Privés du soutien de la collectivité mobilisée à se reconstruire, les artistes s’organisent pour montrer leurs œuvres dans des salons et des nouvelles galeries d’art. L’une de ces dernières, fondée par Lydia Conti, expose successivement, entre 1947 et 1949, les peintres Hans Hartung, Gérard Schneider et Pierre Soulages, qui seront immédiatement repérés par la critique d’art pour leurs talents individuels et la portée révolutionnaire de leur manière de peindre.
Après la Seconde Guerre mondiale, de nombreux artistes repensent leur pratique en redéfinissant l’espace et le format de leurs peintures.
Certain reconsidèrent leur manière de peindre, en réduisant les moyens utilisés. Martin Barré favorise ainsi l’épure et la réduction de la matière, de la couleur et de la forme.
Le goût pour la construction de l’espace pictural se retrouve aussi chez la Portugaise Maria Helena Vieira da Silva alors que Jean Degottex s’attache davantage au geste et à sa véhémence tout en réfléchissant à son rapport à l’écriture et à l’espace.
D’autres, au contraire, comme Emilio Vedova, repensent le format de leurs œuvres qui connaît alors une expansion nouvelle.
Refermant l’exposition, la dernière section aborde la diversification des matériaux et des supports utilisés par les artistes.

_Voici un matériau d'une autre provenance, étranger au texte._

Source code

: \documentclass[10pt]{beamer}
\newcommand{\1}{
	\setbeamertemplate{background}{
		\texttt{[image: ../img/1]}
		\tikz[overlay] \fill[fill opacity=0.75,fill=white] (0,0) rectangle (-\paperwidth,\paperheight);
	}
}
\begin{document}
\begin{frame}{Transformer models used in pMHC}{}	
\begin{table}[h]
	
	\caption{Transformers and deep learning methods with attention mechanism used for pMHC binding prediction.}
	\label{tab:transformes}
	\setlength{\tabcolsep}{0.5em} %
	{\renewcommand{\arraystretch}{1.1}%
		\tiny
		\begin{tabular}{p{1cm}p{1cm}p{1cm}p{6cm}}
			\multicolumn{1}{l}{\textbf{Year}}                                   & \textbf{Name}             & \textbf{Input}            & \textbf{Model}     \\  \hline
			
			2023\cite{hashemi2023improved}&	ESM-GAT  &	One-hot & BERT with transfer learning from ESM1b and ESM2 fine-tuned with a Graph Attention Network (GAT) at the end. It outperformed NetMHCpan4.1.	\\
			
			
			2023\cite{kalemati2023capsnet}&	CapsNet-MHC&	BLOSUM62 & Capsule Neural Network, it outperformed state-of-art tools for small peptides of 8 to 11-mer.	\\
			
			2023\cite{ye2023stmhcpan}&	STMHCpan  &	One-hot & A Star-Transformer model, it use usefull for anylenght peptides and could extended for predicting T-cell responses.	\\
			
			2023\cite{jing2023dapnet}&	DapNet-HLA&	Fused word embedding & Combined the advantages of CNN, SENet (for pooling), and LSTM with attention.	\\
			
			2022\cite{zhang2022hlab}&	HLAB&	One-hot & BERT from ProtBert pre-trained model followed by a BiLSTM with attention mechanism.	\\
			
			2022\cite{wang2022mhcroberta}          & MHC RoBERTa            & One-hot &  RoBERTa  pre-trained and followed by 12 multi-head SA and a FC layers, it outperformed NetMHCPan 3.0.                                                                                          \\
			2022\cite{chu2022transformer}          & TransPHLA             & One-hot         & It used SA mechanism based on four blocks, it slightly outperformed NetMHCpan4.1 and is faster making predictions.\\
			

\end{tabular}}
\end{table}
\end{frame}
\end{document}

Cherchant une nouvelle manière de représenter le monde après le désastre de la guerre, certains en viennent à remplacer la toile traditionnelle par des matériaux issus, pour la plupart, de l’usage quotidien : la toile de jute pour Alberto Burri, le fil de fer pour Manuel Rivera, le tissu pour Salvatore Scarpitta, les lattes de bois pour César ou encore les fils de nylon pour Pol Bury. Marqués par la pénurie durant les années de guerre, les artistes recyclent ce qu’ils trouvent et inventent de nouveaux outils. Ils n’hésitent pas à utiliser des matériaux pauvres et à laisser une place importante au hasard, comme le montre la première sculpture de Jacques Villeglé faite de fils d’acier trouvés dans les ruines de Saint-Malo en 1945. Ils cherchent aussi à dépasser le cadre du tableau avec des œuvres tridimensionnelles, mobiles et mécaniques comme celles de Jean Tinguely.
Ce n’est pas tant la question de l’opposition entre abstraction et figuration qui est à l’œuvre, mais la remise en question des fondements mêmes du tableau. La peinture n’a plus à se confronter au monde réel car ce dernier fait intrinsèquement partie de l’œuvre au travers des matériaux utilisés, comme les affiches arrachées des murs par Raymond Hains ou Jacques Villeglé qui rappelle la réalité de la guerre d’Algérie et l’affrontement de deux camps irréconciliables.